● **EXERCISE AIM**:
Find every line in the records below that holds the word "white", and copy each one.

..........

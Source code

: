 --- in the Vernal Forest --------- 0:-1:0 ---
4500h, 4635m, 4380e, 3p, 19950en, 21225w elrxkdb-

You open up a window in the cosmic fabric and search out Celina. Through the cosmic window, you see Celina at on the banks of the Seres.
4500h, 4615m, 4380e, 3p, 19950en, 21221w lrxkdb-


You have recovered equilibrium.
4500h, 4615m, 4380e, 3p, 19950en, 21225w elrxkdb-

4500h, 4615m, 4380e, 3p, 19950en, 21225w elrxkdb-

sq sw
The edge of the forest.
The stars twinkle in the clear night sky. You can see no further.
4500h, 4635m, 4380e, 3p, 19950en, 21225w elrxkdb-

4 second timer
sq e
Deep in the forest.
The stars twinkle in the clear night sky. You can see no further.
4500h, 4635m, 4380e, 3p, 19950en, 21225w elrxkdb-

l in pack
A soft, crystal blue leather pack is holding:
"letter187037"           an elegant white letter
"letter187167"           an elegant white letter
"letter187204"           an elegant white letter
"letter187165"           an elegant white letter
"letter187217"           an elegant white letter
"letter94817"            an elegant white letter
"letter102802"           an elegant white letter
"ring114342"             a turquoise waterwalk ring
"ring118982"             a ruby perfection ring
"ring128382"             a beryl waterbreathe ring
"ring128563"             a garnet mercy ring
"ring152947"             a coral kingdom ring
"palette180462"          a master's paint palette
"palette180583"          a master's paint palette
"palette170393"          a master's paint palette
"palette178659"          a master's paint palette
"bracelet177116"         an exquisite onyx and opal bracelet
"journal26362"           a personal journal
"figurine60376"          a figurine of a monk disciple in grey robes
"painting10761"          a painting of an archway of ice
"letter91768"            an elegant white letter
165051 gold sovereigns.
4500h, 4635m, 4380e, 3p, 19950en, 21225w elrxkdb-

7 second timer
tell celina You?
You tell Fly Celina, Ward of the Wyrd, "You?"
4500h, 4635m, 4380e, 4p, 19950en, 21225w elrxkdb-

..........

● **YOUR RESPONSE**:
"letter187037"           an elegant white letter
"letter187167"           an elegant white letter
"letter187204"           an elegant white letter
"letter187165"           an elegant white letter
"letter187217"           an elegant white letter
"letter94817"            an elegant white letter
"letter102802"           an elegant white letter
"letter91768"            an elegant white letter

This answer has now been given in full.